--- DIRECTIONS FOR THIS TASK ---
Every entry should be repeated exactly. Omit the pictures.

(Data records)

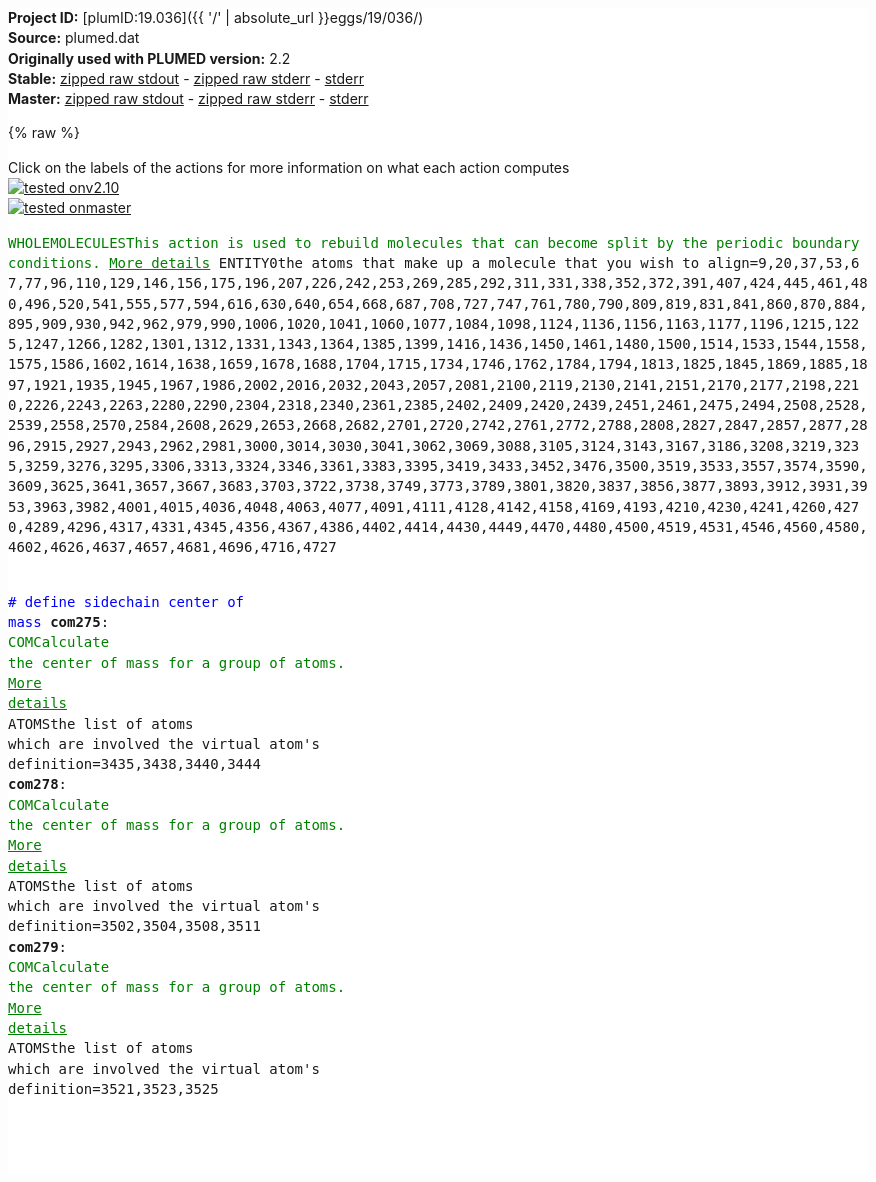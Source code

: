 **Project ID:** [plumID:19.036]({{ '/' | absolute_url }}eggs/19/036/)  
**Source:** plumed.dat  
**Originally used with PLUMED version:** 2.2  
**Stable:** [zipped raw stdout](plumed.dat.plumed.stdout.txt.zip) - [zipped raw stderr](plumed.dat.plumed.stderr.txt.zip) - [stderr](plumed.dat.plumed.stderr)  
**Master:** [zipped raw stdout](plumed.dat.plumed_master.stdout.txt.zip) - [zipped raw stderr](plumed.dat.plumed_master.stderr.txt.zip) - [stderr](plumed.dat.plumed_master.stderr)  

{% raw %}
<div class="plumedpreheader">
<div class="headerInfo" id="value_details_data/plumed.dat"> Click on the labels of the actions for more information on what each action computes </div>
<div class="containerBadge">
<div class="headerBadge"><a href="plumed.dat.plumed.stderr"><img src="https://img.shields.io/badge/v2.10-passing-green.svg" alt="tested onv2.10" /></a></div>
<div class="headerBadge"><a href="plumed.dat.plumed_master.stderr"><img src="https://img.shields.io/badge/master-passing-green.svg" alt="tested onmaster" /></a></div>
</div>
</div>
<pre class="plumedlisting">
<span class="plumedtooltip" style="color:green">WHOLEMOLECULES<span class="right">This action is used to rebuild molecules that can become split by the periodic boundary conditions. <a href="https://www.plumed.org/doc-master/user-doc/html/WHOLEMOLECULES" style="color:green">More details</a><i></i></span></span> <span class="plumedtooltip">ENTITY0<span class="right">the atoms that make up a molecule that you wish to align<i></i></span></span>=9,20,37,53,67,77,96,110,129,146,156,175,196,207,226,242,253,269,285,292,311,331,338,352,372,391,407,424,445,461,480,496,520,541,555,577,594,616,630,640,654,668,687,708,727,747,761,780,790,809,819,831,841,860,870,884,895,909,930,942,962,979,990,1006,1020,1041,1060,1077,1084,1098,1124,1136,1156,1163,1177,1196,1215,1225,1247,1266,1282,1301,1312,1331,1343,1364,1385,1399,1416,1436,1450,1461,1480,1500,1514,1533,1544,1558,1575,1586,1602,1614,1638,1659,1678,1688,1704,1715,1734,1746,1762,1784,1794,1813,1825,1845,1869,1885,1897,1921,1935,1945,1967,1986,2002,2016,2032,2043,2057,2081,2100,2119,2130,2141,2151,2170,2177,2198,2210,2226,2243,2263,2280,2290,2304,2318,2340,2361,2385,2402,2409,2420,2439,2451,2461,2475,2494,2508,2528,2539,2558,2570,2584,2608,2629,2653,2668,2682,2701,2720,2742,2761,2772,2788,2808,2827,2847,2857,2877,2896,2915,2927,2943,2962,2981,3000,3014,3030,3041,3062,3069,3088,3105,3124,3143,3167,3186,3208,3219,3235,3259,3276,3295,3306,3313,3324,3346,3361,3383,3395,3419,3433,3452,3476,3500,3519,3533,3557,3574,3590,3609,3625,3641,3657,3667,3683,3703,3722,3738,3749,3773,3789,3801,3820,3837,3856,3877,3893,3912,3931,3953,3963,3982,4001,4015,4036,4048,4063,4077,4091,4111,4128,4142,4158,4169,4193,4210,4230,4241,4260,4270,4289,4296,4317,4331,4345,4356,4367,4386,4402,4414,4430,4449,4470,4480,4500,4519,4531,4546,4560,4580,4602,4626,4637,4657,4681,4696,4716,4727

<span style="color:blue" class="comment"># define sidechain center of mass</span>
<span style="display:none;" id="data/plumed.dat">The WHOLEMOLECULES action with label <b></b> calculates something</span><b name="data/plumed.datcom275" onclick='showPath("data/plumed.dat","data/plumed.datcom275","data/plumed.datcom275","brown")'>com275</b>: <span class="plumedtooltip" style="color:green">COM<span class="right">Calculate the center of mass for a group of atoms. <a href="https://www.plumed.org/doc-master/user-doc/html/COM" style="color:green">More details</a><i></i></span></span> <span class="plumedtooltip">ATOMS<span class="right">the list of atoms which are involved the virtual atom's definition<i></i></span></span>=3435,3438,3440,3444
<span style="display:none;" id="data/plumed.datcom275">The COM action with label <b>com275</b> calculates something</span><b name="data/plumed.datcom278" onclick='showPath("data/plumed.dat","data/plumed.datcom278","data/plumed.datcom278","brown")'>com278</b>: <span class="plumedtooltip" style="color:green">COM<span class="right">Calculate the center of mass for a group of atoms. <a href="https://www.plumed.org/doc-master/user-doc/html/COM" style="color:green">More details</a><i></i></span></span> <span class="plumedtooltip">ATOMS<span class="right">the list of atoms which are involved the virtual atom's definition<i></i></span></span>=3502,3504,3508,3511
<span style="display:none;" id="data/plumed.datcom278">The COM action with label <b>com278</b> calculates something</span><b name="data/plumed.datcom279" onclick='showPath("data/plumed.dat","data/plumed.datcom279","data/plumed.datcom279","brown")'>com279</b>: <span class="plumedtooltip" style="color:green">COM<span class="right">Calculate the center of mass for a group of atoms. <a href="https://www.plumed.org/doc-master/user-doc/html/COM" style="color:green">More details</a><i></i></span></span> <span class="plumedtooltip">ATOMS<span class="right">the list of atoms which are involved the virtual atom's definition<i></i></span></span>=3521,3523,3525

--- RESULT FOR THIS TASK ---
Source code

: **Project ID:** [plumID:19.036]({{ '/' | absolute_url }}eggs/19/036/)  
**Source:** plumed.dat  
**Originally used with PLUMED version:** 2.2  
**Stable:** [zipped raw stdout](plumed.dat.plumed.stdout.txt.zip) - [zipped raw stderr](plumed.dat.plumed.stderr.txt.zip) - [stderr](plumed.dat.plumed.stderr)  
**Master:** [zipped raw stdout](plumed.dat.plumed_master.stdout.txt.zip) - [zipped raw stderr](plumed.dat.plumed_master.stderr.txt.zip) - [stderr](plumed.dat.plumed_master.stderr)  

{% raw %}
<div class="plumedpreheader">
<div class="headerInfo" id="value_details_data/plumed.dat"> Click on the labels of the actions for more information on what each action computes </div>
<div class="containerBadge">
<div class="headerBadge"><a href="plumed.dat.plumed.stderr"><img src="https://img.shields.io/badge/v2.10-passing-green.svg" alt="tested onv2.10" /></a></div>
<div class="headerBadge"><a href="plumed.dat.plumed_master.stderr"><img src="https://img.shields.io/badge/master-passing-green.svg" alt="tested onmaster" /></a></div>
</div>
</div>
<pre class="plumedlisting">
<span class="plumedtooltip" style="color:green">WHOLEMOLECULES<span class="right">This action is used to rebuild molecules that can become split by the periodic boundary conditions. <a href="https://www.plumed.org/doc-master/user-doc/html/WHOLEMOLECULES" style="color:green">More details</a><i></i></span></span> <span class="plumedtooltip">ENTITY0<span class="right">the atoms that make up a molecule that you wish to align<i></i></span></span>=9,20,37,53,67,77,96,110,129,146,156,175,196,207,226,242,253,269,285,292,311,331,338,352,372,391,407,424,445,461,480,496,520,541,555,577,594,616,630,640,654,668,687,708,727,747,761,780,790,809,819,831,841,860,870,884,895,909,930,942,962,979,990,1006,1020,1041,1060,1077,1084,1098,1124,1136,1156,1163,1177,1196,1215,1225,1247,1266,1282,1301,1312,1331,1343,1364,1385,1399,1416,1436,1450,1461,1480,1500,1514,1533,1544,1558,1575,1586,1602,1614,1638,1659,1678,1688,1704,1715,1734,1746,1762,1784,1794,1813,1825,1845,1869,1885,1897,1921,1935,1945,1967,1986,2002,2016,2032,2043,2057,2081,2100,2119,2130,2141,2151,2170,2177,2198,2210,2226,2243,2263,2280,2290,2304,2318,2340,2361,2385,2402,2409,2420,2439,2451,2461,2475,2494,2508,2528,2539,2558,2570,2584,2608,2629,2653,2668,2682,2701,2720,2742,2761,2772,2788,2808,2827,2847,2857,2877,2896,2915,2927,2943,2962,2981,3000,3014,3030,3041,3062,3069,3088,3105,3124,3143,3167,3186,3208,3219,3235,3259,3276,3295,3306,3313,3324,3346,3361,3383,3395,3419,3433,3452,3476,3500,3519,3533,3557,3574,3590,3609,3625,3641,3657,3667,3683,3703,3722,3738,3749,3773,3789,3801,3820,3837,3856,3877,3893,3912,3931,3953,3963,3982,4001,4015,4036,4048,4063,4077,4091,4111,4128,4142,4158,4169,4193,4210,4230,4241,4260,4270,4289,4296,4317,4331,4345,4356,4367,4386,4402,4414,4430,4449,4470,4480,4500,4519,4531,4546,4560,4580,4602,4626,4637,4657,4681,4696,4716,4727

<span style="color:blue" class="comment"># define sidechain center of mass</span>
<span style="display:none;" id="data/plumed.dat">The WHOLEMOLECULES action with label <b></b> calculates something</span><b name="data/plumed.datcom275" onclick='showPath("data/plumed.dat","data/plumed.datcom275","data/plumed.datcom275","brown")'>com275</b>: <span class="plumedtooltip" style="color:green">COM<span class="right">Calculate the center of mass for a group of atoms. <a href="https://www.plumed.org/doc-master/user-doc/html/COM" style="color:green">More details</a><i></i></span></span> <span class="plumedtooltip">ATOMS<span class="right">the list of atoms which are involved the virtual atom's definition<i></i></span></span>=3435,3438,3440,3444
<span style="display:none;" id="data/plumed.datcom275">The COM action with label <b>com275</b> calculates something</span><b name="data/plumed.datcom278" onclick='showPath("data/plumed.dat","data/plumed.datcom278","data/plumed.datcom278","brown")'>com278</b>: <span class="plumedtooltip" style="color:green">COM<span class="right">Calculate the center of mass for a group of atoms. <a href="https://www.plumed.org/doc-master/user-doc/html/COM" style="color:green">More details</a><i></i></span></span> <span class="plumedtooltip">ATOMS<span class="right">the list of atoms which are involved the virtual atom's definition<i></i></span></span>=3502,3504,3508,3511
<span style="display:none;" id="data/plumed.datcom278">The COM action with label <b>com278</b> calculates something</span><b name="data/plumed.datcom279" onclick='showPath("data/plumed.dat","data/plumed.datcom279","data/plumed.datcom279","brown")'>com279</b>: <span class="plumedtooltip" style="color:green">COM<span class="right">Calculate the center of mass for a group of atoms. <a href="https://www.plumed.org/doc-master/user-doc/html/COM" style="color:green">More details</a><i></i></span></span> <span class="plumedtooltip">ATOMS<span class="right">the list of atoms which are involved the virtual atom's definition<i></i></span></span>=3521,3523,3525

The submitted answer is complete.